Parts of the test felt like a job interview (Do you see yourself changing careers in the next seven years? Do you attend any professional conferences?), but honestly, isn’t dating kind of like looking for a new job, too? What I liked about the test was how specifically it asked about almost every facet of my life and my routine. I got to share my regular travel habits, my fitness obsession, and my feelings about online dating. I also got to say what characteristics I find most important in a partner. This stuff may seem small, but when you think about the possibility of finding success in a relationship, shared interests and values are some of the most important factors of all.
Toward the end of the assessment, I was shown a series of photos what I had to react to by choosing the words "Me" or "Not Me." It included everything from Name brands to Life of the party to Playing by the rules. My guess is that these questions help the technology figure out what your personality is like so it can determine where you’re most likely to meet a partner. It’s a cool concept!
Once I finished, Nanaya calculated a detailed report card showing me how likely I am to find a match in the next seven years. Yikes. You get scores out of five stars in Odds of Finding Love, Open-Mindedness, and Social Growth, and the report goes on to share personalized advice about when and where to look for a partner. In positive news, my odds are good! I only scored four stars on open-mindedness (guess I know what I need to work on), but it gave me a near perfect likelihood of meeting someone I connect with.
The app looked at my various social communities and determined my likelihood of finding romance through each of them. While my odds of finding love in the workplace don’t look great (I’m a freelancer and a dating writer, so this is no surprise), it looks like my city (New York) is bursting with opportunity, and my current friend group could be a good source of connection as well.
Nanaya also made suggestions as to how I should be spending my time. Apparently I should spend more energy online dating and a little less on work-related contacts — BRB, redownloading Tinder. Seriously though, I love the suggestion that my friends could play a more active role in helping me secure a romantic match. I feel like I don’t ask them often enough to introduce me to people, and I could totally see them helping me meet a dating partner in the long run.

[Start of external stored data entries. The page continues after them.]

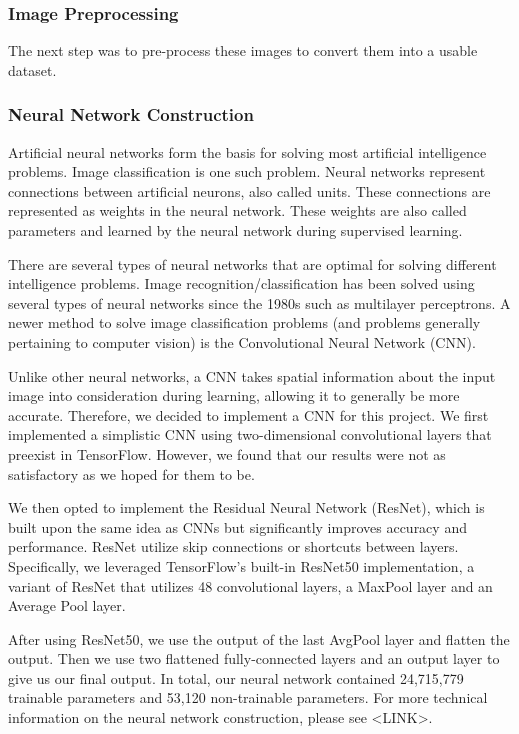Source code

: \documentclass{article}
\begin{document}
  \subsubsection{Image Preprocessing}
  The next step was to pre-process these images to convert them into a
  usable dataset. 

  
  \subsubsection{Neural Network Construction}
  Artificial neural networks form the basis for solving most artificial intelligence 
  problems. Image classification is one such problem. Neural networks represent connections 
  between artificial neurons, also called units. These connections are represented as weights 
  in the neural network. These weights are also called parameters and 
  learned by the neural network during supervised learning.

  There are several types of neural networks that are optimal for solving different 
  intelligence problems. Image recognition/classification has been solved using 
  several types of neural networks since the 1980s such as multilayer perceptrons. 
  A newer method to solve image classification problems (and problems generally 
  pertaining to computer vision) is the Convolutional Neural Network (CNN). 
  
  Unlike other neural networks, a CNN takes spatial information about the input image 
  into consideration during learning, allowing it to generally be more accurate. Therefore, 
  we decided to implement a CNN for this project. We first implemented a simplistic 
  CNN using two-dimensional convolutional layers that preexist in TensorFlow. However, 
  we found that our results were not as satisfactory as we hoped for them to be.

  We then opted to implement the Residual Neural Network (ResNet), which is built
  upon the same idea as CNNs but significantly improves accuracy and performance. 
  ResNet utilize skip connections or shortcuts between layers. Specifically, we leveraged 
  TensorFlow's built-in ResNet50 implementation, a variant of ResNet that utilizes 
  48 convolutional layers, a MaxPool layer and an Average Pool layer. 

  After using ResNet50, we use the output of the last AvgPool layer and flatten the output.
  Then we use two flattened fully-connected layers and an output layer to give us our final 
  output. In total, our neural network contained 24,715,779 trainable parameters and 
  53,120 non-trainable parameters. 
  For more technical information on the neural network construction, please see <LINK>.
  
\end{document}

At the end of the advice section, the Nanaya team made an important distinction between your odds of meeting a match versus your odds of having a relationship. For instance, I could be putting myself in all the right situations to meet someone I like, but if I’m not willing to take the extra steps to get to know them and be vulnerable, it won’t turn into anything significant. Even if you’re doing all you can to make initial connections, turning them into meaningful relationships is work you’ll have to do on your own.
As the report went on, I even got a glimpse into what my romantic personality is like. Apparently, I’m an ICFT, which stands for Tranquil, Cautious, Flexible, Tame (the T was taken by Tame, so Tranquil got labeled as an I). This means I'm routine-oriented and easy to get along with, but I can sometimes be indecisive and non-committal when it comes to relationships. Nanaya suggested I work hard to keep things fresh and keep lines of communication open with a partner. It also told me I was highly likely to be married by age 30… which if you think about it, feels a little terrifying, given that that’s only six years away. SOS.
Overall, I found some of Nanaya’s information useful, but I didn’t really feel like they nailed my personality. I’m a bit more creative and spontaneous than the algorithm would lead me to believe, but I certainly think there are some kernels of wisdom in all this love advice. If I’m intentional about the way I spend my time, and the people I spend it with, my odds of meeting someone I really jive with will increase. And obviously open-mindedness is crucial. I may not have found a foolproof method yet for meeting my next partner, but I can certainly take all this new feedback to heart.